Total non-interest expenses increased $234,000 (6.3%) for the three-month period ended September 30, 2012, as compared to the same period in 2011, and increased $1,120,000 (10.2%) for the nine-month period ended September 30, 2012, as compared to the same period in 2011. Salaries, wages, and employee benefits increased $71,000 (3.4%) between comparable three-month periods and $254,000 (4.1%) between comparable nine-month periods. Occupancy of premises expense increased $19,000 (8.8%) between comparable three-month periods and increased $66,000 (10.0%) between comparable nine-month periods. Amortization of core deposit intangible increased $86,000 between comparable three-month periods, and increased $257,000 between comparable nine-month periods due to the core deposit intangible that resulted from the HSL acquisition. Other operating expenses increased $58,000 (4.1%) between comparable three-month periods and $543,000 (13.1%) between comparable nine-month periods. These increases are a result of the HSL acquisition.
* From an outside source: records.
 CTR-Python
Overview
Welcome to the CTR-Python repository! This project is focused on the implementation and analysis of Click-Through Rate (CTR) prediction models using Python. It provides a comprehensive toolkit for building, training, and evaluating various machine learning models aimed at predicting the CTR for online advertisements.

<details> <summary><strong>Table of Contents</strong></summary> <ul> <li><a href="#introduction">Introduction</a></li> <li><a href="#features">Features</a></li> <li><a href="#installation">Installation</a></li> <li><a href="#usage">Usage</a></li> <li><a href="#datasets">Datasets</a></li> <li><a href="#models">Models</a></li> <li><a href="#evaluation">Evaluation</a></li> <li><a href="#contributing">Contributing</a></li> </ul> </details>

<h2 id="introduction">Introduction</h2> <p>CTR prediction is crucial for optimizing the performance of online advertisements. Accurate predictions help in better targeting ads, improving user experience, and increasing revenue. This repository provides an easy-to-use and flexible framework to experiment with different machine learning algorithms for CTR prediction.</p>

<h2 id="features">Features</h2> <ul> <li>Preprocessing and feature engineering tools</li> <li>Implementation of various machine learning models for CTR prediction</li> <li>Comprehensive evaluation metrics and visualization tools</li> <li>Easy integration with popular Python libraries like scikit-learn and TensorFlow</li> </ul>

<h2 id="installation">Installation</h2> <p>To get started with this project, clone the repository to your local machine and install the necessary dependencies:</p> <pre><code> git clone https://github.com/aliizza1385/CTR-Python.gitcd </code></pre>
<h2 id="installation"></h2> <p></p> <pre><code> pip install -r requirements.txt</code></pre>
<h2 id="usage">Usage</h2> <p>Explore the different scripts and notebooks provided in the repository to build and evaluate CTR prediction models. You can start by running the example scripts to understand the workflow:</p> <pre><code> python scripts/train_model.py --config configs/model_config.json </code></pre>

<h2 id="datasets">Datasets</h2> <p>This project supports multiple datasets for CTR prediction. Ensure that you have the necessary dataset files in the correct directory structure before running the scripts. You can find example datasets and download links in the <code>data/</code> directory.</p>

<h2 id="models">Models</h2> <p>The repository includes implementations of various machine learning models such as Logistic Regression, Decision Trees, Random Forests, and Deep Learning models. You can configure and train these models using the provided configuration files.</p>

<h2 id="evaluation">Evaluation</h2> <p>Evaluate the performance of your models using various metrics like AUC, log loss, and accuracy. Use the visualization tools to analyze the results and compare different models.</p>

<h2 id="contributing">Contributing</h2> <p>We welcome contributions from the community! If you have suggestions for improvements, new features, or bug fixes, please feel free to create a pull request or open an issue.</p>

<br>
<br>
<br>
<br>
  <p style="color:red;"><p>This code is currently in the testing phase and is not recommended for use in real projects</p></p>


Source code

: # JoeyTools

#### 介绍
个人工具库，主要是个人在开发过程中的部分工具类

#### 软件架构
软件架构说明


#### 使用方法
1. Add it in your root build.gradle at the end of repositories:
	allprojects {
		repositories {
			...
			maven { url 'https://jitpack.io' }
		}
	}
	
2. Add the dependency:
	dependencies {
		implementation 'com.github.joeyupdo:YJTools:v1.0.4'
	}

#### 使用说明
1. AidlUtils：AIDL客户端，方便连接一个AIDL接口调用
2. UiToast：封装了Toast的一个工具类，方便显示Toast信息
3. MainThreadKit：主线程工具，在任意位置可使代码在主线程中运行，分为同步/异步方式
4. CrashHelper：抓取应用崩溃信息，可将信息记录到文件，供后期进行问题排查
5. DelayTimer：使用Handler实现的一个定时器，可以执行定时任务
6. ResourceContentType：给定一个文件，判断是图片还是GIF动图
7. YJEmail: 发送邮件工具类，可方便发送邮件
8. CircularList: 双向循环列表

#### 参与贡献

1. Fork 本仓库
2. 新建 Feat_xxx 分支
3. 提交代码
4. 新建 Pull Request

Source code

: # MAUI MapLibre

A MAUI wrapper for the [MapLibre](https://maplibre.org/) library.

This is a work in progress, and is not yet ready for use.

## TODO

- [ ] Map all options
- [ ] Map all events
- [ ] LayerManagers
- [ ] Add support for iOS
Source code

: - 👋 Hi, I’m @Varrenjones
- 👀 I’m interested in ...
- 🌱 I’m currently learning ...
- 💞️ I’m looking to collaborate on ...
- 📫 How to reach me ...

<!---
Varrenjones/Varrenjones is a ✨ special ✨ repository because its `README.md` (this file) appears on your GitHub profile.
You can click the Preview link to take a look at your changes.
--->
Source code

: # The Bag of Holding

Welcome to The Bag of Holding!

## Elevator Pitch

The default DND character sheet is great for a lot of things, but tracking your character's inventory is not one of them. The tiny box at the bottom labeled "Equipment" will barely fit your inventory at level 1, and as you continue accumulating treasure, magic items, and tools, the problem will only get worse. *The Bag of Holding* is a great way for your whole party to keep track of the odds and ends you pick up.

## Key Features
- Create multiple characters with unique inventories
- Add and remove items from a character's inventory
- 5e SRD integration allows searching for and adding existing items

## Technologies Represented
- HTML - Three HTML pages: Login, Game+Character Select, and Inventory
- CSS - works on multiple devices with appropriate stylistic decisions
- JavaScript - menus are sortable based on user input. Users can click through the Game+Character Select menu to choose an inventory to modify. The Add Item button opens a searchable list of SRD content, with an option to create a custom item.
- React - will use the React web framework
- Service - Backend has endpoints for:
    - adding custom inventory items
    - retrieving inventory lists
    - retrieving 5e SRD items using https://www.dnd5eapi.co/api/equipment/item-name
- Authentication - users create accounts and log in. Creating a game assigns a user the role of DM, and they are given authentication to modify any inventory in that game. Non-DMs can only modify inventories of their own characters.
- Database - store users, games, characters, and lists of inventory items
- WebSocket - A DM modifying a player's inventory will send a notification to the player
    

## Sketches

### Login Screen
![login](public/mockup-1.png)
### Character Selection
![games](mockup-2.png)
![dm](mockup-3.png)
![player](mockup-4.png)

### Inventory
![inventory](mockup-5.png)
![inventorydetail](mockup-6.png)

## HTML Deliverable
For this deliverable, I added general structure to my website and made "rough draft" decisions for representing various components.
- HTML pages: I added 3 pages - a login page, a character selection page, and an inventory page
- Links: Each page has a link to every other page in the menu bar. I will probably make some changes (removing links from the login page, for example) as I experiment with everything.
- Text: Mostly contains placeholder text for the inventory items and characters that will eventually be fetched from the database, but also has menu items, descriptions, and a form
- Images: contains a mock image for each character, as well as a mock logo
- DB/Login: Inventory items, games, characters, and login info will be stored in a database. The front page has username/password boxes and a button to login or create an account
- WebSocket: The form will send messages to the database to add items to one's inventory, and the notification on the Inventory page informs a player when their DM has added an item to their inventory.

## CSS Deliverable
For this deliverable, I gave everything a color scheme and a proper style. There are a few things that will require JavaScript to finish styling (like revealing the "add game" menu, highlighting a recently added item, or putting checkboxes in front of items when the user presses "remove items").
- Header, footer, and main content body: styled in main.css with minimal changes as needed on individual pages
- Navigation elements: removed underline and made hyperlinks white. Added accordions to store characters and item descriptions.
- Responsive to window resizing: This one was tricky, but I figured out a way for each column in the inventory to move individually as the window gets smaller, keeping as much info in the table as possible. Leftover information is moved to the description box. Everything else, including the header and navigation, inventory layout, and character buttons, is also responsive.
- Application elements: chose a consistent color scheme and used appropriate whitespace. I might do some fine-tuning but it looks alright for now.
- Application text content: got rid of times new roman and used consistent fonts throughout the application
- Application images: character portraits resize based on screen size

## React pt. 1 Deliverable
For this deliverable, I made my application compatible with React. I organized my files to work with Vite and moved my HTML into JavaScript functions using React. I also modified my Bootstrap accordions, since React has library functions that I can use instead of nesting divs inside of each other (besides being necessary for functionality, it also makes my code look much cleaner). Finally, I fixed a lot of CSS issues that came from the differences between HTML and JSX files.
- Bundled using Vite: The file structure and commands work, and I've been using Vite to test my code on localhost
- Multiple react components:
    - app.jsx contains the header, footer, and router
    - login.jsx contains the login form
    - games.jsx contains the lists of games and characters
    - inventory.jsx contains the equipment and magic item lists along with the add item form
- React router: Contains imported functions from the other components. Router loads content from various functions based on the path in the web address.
Within the other operating expense category is the FDIC insurance expense. During the nine-month period ended September 30, 2012, the FDIC insurance expense was $297,000, compared to $293,000 during the same period in 2011. The Bank prepaid the amount of $1,797,000 in December 2009 and had a remaining prepaid balance of $601,000 at September 30, 2012. This prepaid assessment amount is included in "Other assets" of the Corporation. Future quarterly assessments will be charged against the prepaid asset until such time as the prepaid asset has been full expensed, at which point the Bank will resume paying premiums to the FDIC.

FEDERAL INCOME TAX EXPENSE

Federal income tax expense decreased $189,000 (39.8%) between comparable three-month periods and $327,000 (30.6%) between comparable nine-month periods. The Corporation's effective tax rate for the nine months ended September 30, 2012 was 17.1 percent, compared to 21.8 percent for the same period in 2011. The decrease in the effective tax rate is a result of an increase in tax exempt interest income from investment securities, as well as a decrease in income before federal income taxes.
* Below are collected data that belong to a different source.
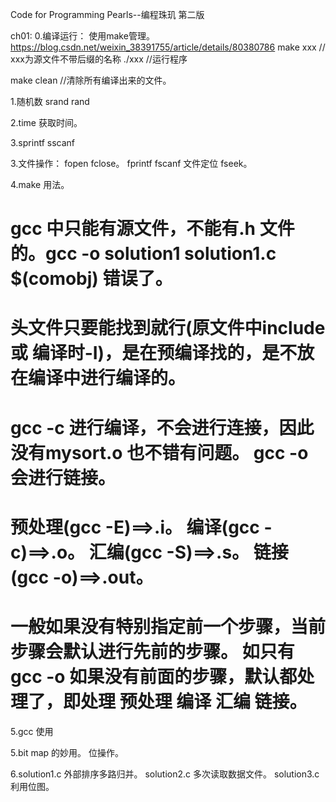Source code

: Code for Programming Pearls--编程珠玑 第二版

ch01:
0.编译运行： 使用make管理。https://blog.csdn.net/weixin_38391755/article/details/80380786
make xxx  // xxx为源文件不带后缀的名称
./xxx     //运行程序

make clean //清除所有编译出来的文件。


1.随机数 srand  rand

2.time 获取时间。

3.sprintf  sscanf

3.文件操作：
fopen fclose。
fprintf fscanf
文件定位 fseek。

4.make 用法。
# gcc 中只能有源文件，不能有.h 文件的。gcc -o solution1 solution1.c $(comobj)  错误了。
# 头文件只要能找到就行(原文件中include 或 编译时-I)，是在预编译找的，是不放在编译中进行编译的。
# gcc -c 进行编译，不会进行连接，因此没有mysort.o 也不错有问题。 gcc -o 会进行链接。
# 预处理(gcc -E)==>.i。 编译(gcc -c)==>.o。 汇编(gcc -S)==>.s。 链接(gcc -o)==>.out。 
# 一般如果没有特别指定前一个步骤，当前步骤会默认进行先前的步骤。 如只有gcc -o 如果没有前面的步骤，默认都处理了，即处理 预处理 编译 汇编 链接。

5.gcc 使用


5.bit map 的妙用。 位操作。

6.solution1.c 外部排序多路归并。 solution2.c 多次读取数据文件。 solution3.c 利用位图。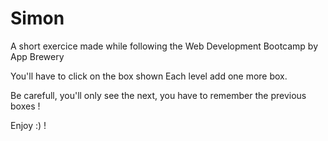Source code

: # Simon
A short exercice made while following the Web Development Bootcamp by App Brewery

You'll have to click on the box shown
Each level add one more box.

Be carefull, you'll only see the next, you have to remember the previous boxes !

Enjoy :) !

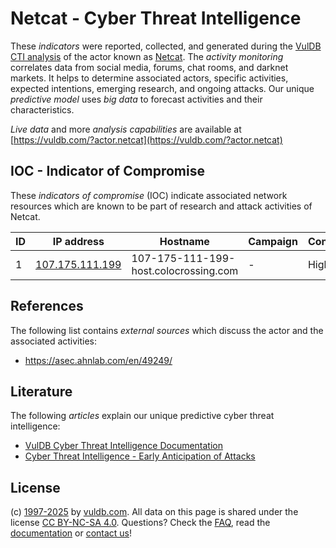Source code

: # Netcat - Cyber Threat Intelligence

These _indicators_ were reported, collected, and generated during the [VulDB CTI analysis](https://vuldb.com/?kb.cti) of the actor known as [Netcat](https://vuldb.com/?actor.netcat). The _activity monitoring_ correlates data from social media, forums, chat rooms, and darknet markets. It helps to determine associated actors, specific activities, expected intentions, emerging research, and ongoing attacks. Our unique _predictive model_ uses _big data_ to forecast activities and their characteristics.

_Live data_ and more _analysis capabilities_ are available at [https://vuldb.com/?actor.netcat](https://vuldb.com/?actor.netcat)

## IOC - Indicator of Compromise

These _indicators of compromise_ (IOC) indicate associated network resources which are known to be part of research and attack activities of Netcat.

ID | IP address | Hostname | Campaign | Confidence
-- | ---------- | -------- | -------- | ----------
1 | [107.175.111.199](https://vuldb.com/?ip.107.175.111.199) | 107-175-111-199-host.colocrossing.com | - | High

## References

The following list contains _external sources_ which discuss the actor and the associated activities:

* https://asec.ahnlab.com/en/49249/

## Literature

The following _articles_ explain our unique predictive cyber threat intelligence:

* [VulDB Cyber Threat Intelligence Documentation](https://vuldb.com/?kb.cti)
* [Cyber Threat Intelligence - Early Anticipation of Attacks](https://www.scip.ch/en/?labs.20201022)

## License

(c) [1997-2025](https://vuldb.com/?kb.changelog) by [vuldb.com](https://vuldb.com/?kb.about). All data on this page is shared under the license [CC BY-NC-SA 4.0](https://creativecommons.org/licenses/by-nc-sa/4.0/). Questions? Check the [FAQ](https://vuldb.com/?kb.faq), read the [documentation](https://vuldb.com/?kb) or [contact us](https://vuldb.com/?contact)!
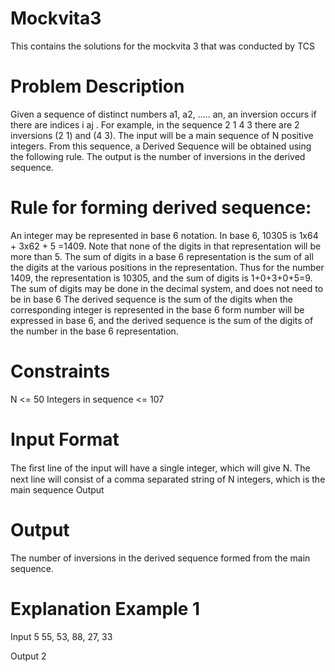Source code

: # Mockvita3
This contains the solutions for the mockvita 3 that was conducted by TCS

Problem Description
=====================

Given a sequence of distinct numbers a1, a2, ….. an, an inversion occurs if there are indices i<j such that ai > aj .
For example, in the sequence 2 1 4 3 there are 2 inversions (2 1) and (4 3).
The input will be a main sequence of N positive integers. From this sequence, a Derived Sequence will be obtained using the following rule. The output is the number of inversions in the derived sequence.
  
Rule for forming derived sequence:
===================================
An integer may be represented in base 6 notation. In base 6, 10305 is 1x64 + 3x62 + 5 =1409. Note that none of the digits in that representation will be more than 5.
The sum of digits in a base 6 representation is the sum of all the digits at the various positions in the representation. Thus for the number 1409, the representation is 10305, and the sum of digits is 1+0+3+0+5=9. The sum of digits may be done in the decimal system, and does not need to be in base 6
The derived sequence is the sum of the digits when the corresponding integer is represented in the base 6 form number will be expressed in base 6, and the derived sequence is the sum of the digits of the number in the base 6 representation.

Constraints
============
N <= 50
Integers in sequence <= 107 

Input Format
=============
The ﬁrst line of the input will have a single integer, which will give N.
The next line will consist of a comma separated string of N integers, which is the main sequence Output

Output
=======
The number of inversions in the derived sequence formed from the main sequence.
 
Explanation Example 1
=====================
Input
5
55, 53, 88, 27, 33

Output
2

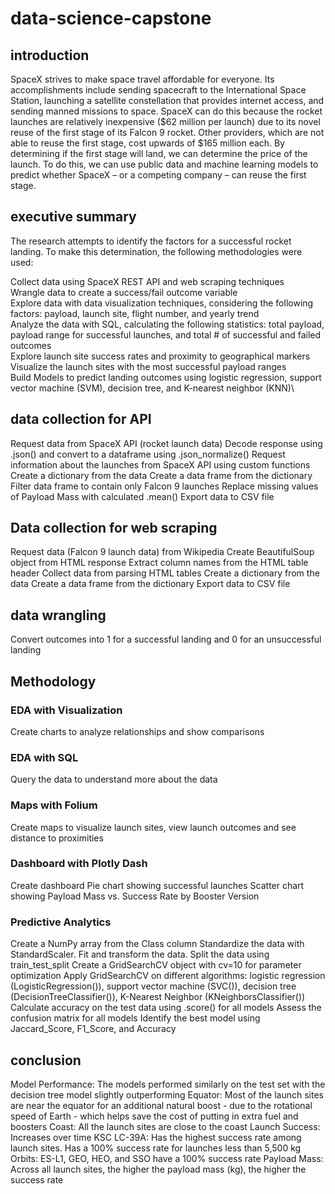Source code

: # data-science-capstone
## introduction

SpaceX strives to make space travel affordable for everyone. Its accomplishments include sending spacecraft to the International Space Station, launching a satellite constellation that provides internet access, and sending manned missions to space. SpaceX can do this because the rocket launches are relatively inexpensive ($62 million per launch) due to its novel reuse of the first stage of its Falcon 9 rocket. Other providers, which are not able to reuse the first stage, cost upwards of $165 million each. By determining if the first stage will land, we can determine the price of the launch. To do this, we can use public data and machine learning models to predict whether SpaceX – or a competing company – can reuse the first stage.

## executive summary
The research attempts to identify the factors for a successful rocket landing. To make this determination, the following methodologies were used:

Collect data using SpaceX REST API and web scraping techniques\
Wrangle data to create a success/fail outcome variable\
Explore data with data visualization techniques, considering the following factors: payload, launch site, flight number, and yearly trend\
Analyze the data with SQL, calculating the following statistics: total payload, payload range for successful launches, and total # of successful and failed outcomes\
Explore launch site success rates and proximity to geographical markers\
Visualize the launch sites with the most successful payload ranges\
Build Models to predict landing outcomes using logistic regression, support vector machine (SVM), decision tree, and K-nearest neighbor (KNN)\

## data collection for API
Request data from SpaceX API (rocket launch data)
Decode response using .json() and convert to a dataframe using .json_normalize()
Request information about the launches from SpaceX API using custom functions
Create a dictionary from the data
Create a data frame from the dictionary
Filter data frame to contain only Falcon 9 launches
Replace missing values of Payload Mass with calculated .mean()
Export data to CSV file

## Data collection for web scraping
Request data (Falcon 9 launch data) from Wikipedia
Create BeautifulSoup object from HTML response
Extract column names from the HTML table header
Collect data from parsing HTML tables
Create a dictionary from the data
Create a data frame from the dictionary
Export data to CSV file

## data wrangling
Convert outcomes into 1 for a successful landing and 0 for an unsuccessful landing

## Methodology
### EDA with Visualization
Create charts to analyze relationships and show comparisons
### EDA with SQL
Query the data to understand more about the data
### Maps with Folium
Create maps to visualize launch sites, view launch outcomes and see distance to proximities
### Dashboard with Plotly Dash
Create dashboard
Pie chart showing successful launches
Scatter chart showing Payload Mass vs. Success Rate by Booster Version
### Predictive Analytics
Create a NumPy array from the Class column
Standardize the data with StandardScaler. Fit and transform the data.
Split the data using train_test_split
Create a GridSearchCV object with cv=10 for parameter optimization
Apply GridSearchCV on different algorithms: logistic regression (LogisticRegression()), support vector machine (SVC()), decision tree (DecisionTreeClassifier()), K-Nearest Neighbor (KNeighborsClassifier())
Calculate accuracy on the test data using .score() for all models
Assess the confusion matrix for all models
Identify the best model using Jaccard_Score, F1_Score, and Accuracy

## conclusion
Model Performance: The models performed similarly on the test set with the decision tree model slightly outperforming
Equator: Most of the launch sites are near the equator for an additional natural boost - due to the rotational speed of Earth - which helps save the cost of putting in extra fuel and boosters
Coast: All the launch sites are close to the coast
Launch Success: Increases over time
KSC LC-39A: Has the highest success rate among launch sites. Has a 100% success rate for launches less than 5,500 kg
Orbits: ES-L1, GEO, HEO, and SSO have a 100% success rate
Payload Mass: Across all launch sites, the higher the payload mass (kg), the higher the success rate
LIQUIDITY AND CAPITAL RESOURCES

Short-term borrowings of federal funds purchased and repurchase agreements averaged $23,724,000 for the nine-month period ended September 30, 2012. This compares to $22,514,000 for the nine-month period ended September 30, 2011, and $23,433,000 for the twelve-month period ended December 31, 2011.

Borrowings from the Federal Home Loan Bank and Great Lakes Bankers Bank totaled $17,973,000 at September 30, 2012, compared to $18,500,000 at December 31, 2011, and $12,500,000 at September 30, 2011.
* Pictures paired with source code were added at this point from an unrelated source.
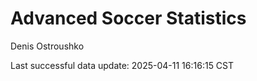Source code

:# Advanced Soccer Statistics
Denis Ostroushko

<!-- gfm -->

Last successful data update: 2025-04-11 16:16:15 CST
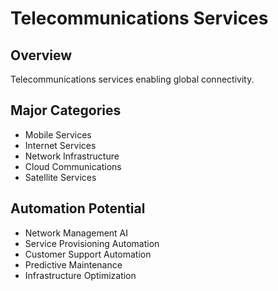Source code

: # Telecommunications Services

## Overview
Telecommunications services enabling global connectivity.

## Major Categories
- Mobile Services
- Internet Services
- Network Infrastructure
- Cloud Communications
- Satellite Services

## Automation Potential
- Network Management AI
- Service Provisioning Automation
- Customer Support Automation
- Predictive Maintenance
- Infrastructure Optimization
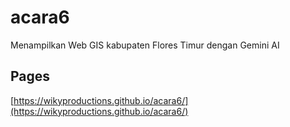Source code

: # acara6
Menampilkan Web GIS kabupaten Flores Timur dengan Gemini AI

## Pages
[https://wikyproductions.github.io/acara6/](https://wikyproductions.github.io/acara6/)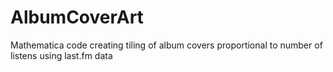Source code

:# AlbumCoverArt
Mathematica code creating tiling of album covers proportional to number of listens using last.fm data
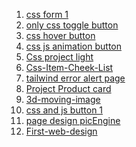 1. [css form 1](https://robiu-sani/Css-Form-1/)  <br/>
1. [only css toggle button](https://github.com/Robiu-Sani/css-button-4)  <br/>
1. [css hover button](https://github.com/Robiu-Sani/Css-button-2)  <br/>
1. [css js animation button](https://github.com/Robiu-Sani/css-Button-3)  <br/>
1. [Css project light](https://github.com/Robiu-Sani/Css-project-light)  <br/>
1. [Css-Item-Cheek-List](https://github.com/Robiu-Sani/Css-Item-Cheek-List)  <br/>
1. [tailwind error alert page](https://github.com/Robiu-Sani/tailwind-error-alert-page)  <br/>
1. [Project Product card](https://github.com/Robiu-Sani/project-selling-card)  <br/>
4. [3d-moving-image](https://github.com/Robiu-Sani/css-3d-animation-image/)  <br/>
3. [css and js button 1](https://github.com/Robiu-Sani/Css-button-1) <br/>
2. [page design picEngine](https://github.com/Robiu-Sani/css-simpleProject-precties) <br/>
1. [First-web-design](https://github.com/Robiu-Sani/First-css-web) <br/>
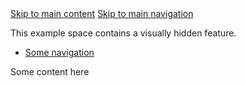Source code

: <nav class="au-skip-link" aria-label="skip links navigation">
	<a class="au-skip-link__link js-focus-me" href="#content">Skip to main content</a>
	<a class="au-skip-link__link js-focus-me" href="#nav">Skip to main navigation</a>
</nav>
<p>This example space contains a visually hidden feature.</p>
<nav id="nav" tabindex="-1" aria-label="skip links navigation">
	<ul>
		<li><a class="js-focus-me" href="#">Some navigation</a></li>
	</ul>
</nav>
<div id="content" tabindex="-1">
	Some content here
</div>
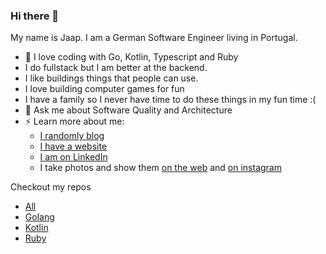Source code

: ### Hi there 👋

My name is Jaap. I am a German Software Engineer living in Portugal.

- 🌱 I love coding with Go, Kotlin, Typescript and Ruby
- I do fullstack but I am better at the backend.
- I like buildings things that people can use.
- I love building computer games for fun
- I have a family so I never have time to do these things in my fun time :(
- 💬 Ask me about Software Quality and Architecture
- ⚡ Learn more about me:
  - [I randomly blog](https://dev.to/jgroeneveld)
  - [I have a website](http://jgroeneveld.de/)
  - [I am on LinkedIn](https://www.linkedin.com/in/jmgroeneveld/)
  - I take photos and show them [on the web](http://lichtsache.com/) and [on instagram](https://www.instagram.com/lichtsache/)

Checkout my repos
- [All](https://github.com/jgroeneveld?tab=repositories&q=&type=&sort=stargazers)
- [Golang](https://github.com/jgroeneveld?tab=repositories&q=&type=&language=go&sort=stargazers)
- [Kotlin](https://github.com/jgroeneveld?tab=repositories&q=&type=&language=kotlin&sort=stargazers)
- [Ruby](https://github.com/jgroeneveld?tab=repositories&q=&type=&language=ruby&sort=stargazers)


<!--
**jgroeneveld/jgroeneveld** is a ✨ _special_ ✨ repository because its `README.md` (this file) appears on your GitHub profile.

Here are some ideas to get you started:

- 🔭 I’m currently working on ...
- 🌱 I’m currently learning ...
- 👯 I’m looking to collaborate on ...
- 🤔 I’m looking for help with ...
- 💬 Ask me about ...
- 📫 How to reach me: ...
- 😄 Pronouns: ...
- ⚡ Fun fact: ...
-->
Capital expenditures for premises and equipment totaled $177,000 for the nine-month period ended September 30, 2012, compared to $386,000 for the same period in 2011. The 2012 expenditures included improvements to the acquired HSL banking centers, ATM upgrades, and an air conditioning unit upgrade.

Loan commitments, including letters of credit, as of September 30, 2012, totaled $85,633,000 compared to $76,793,000 at December 31, 2011. Since many of these commitments are expected to expire without being drawn upon, these totals do not necessarily represent future cash requirements.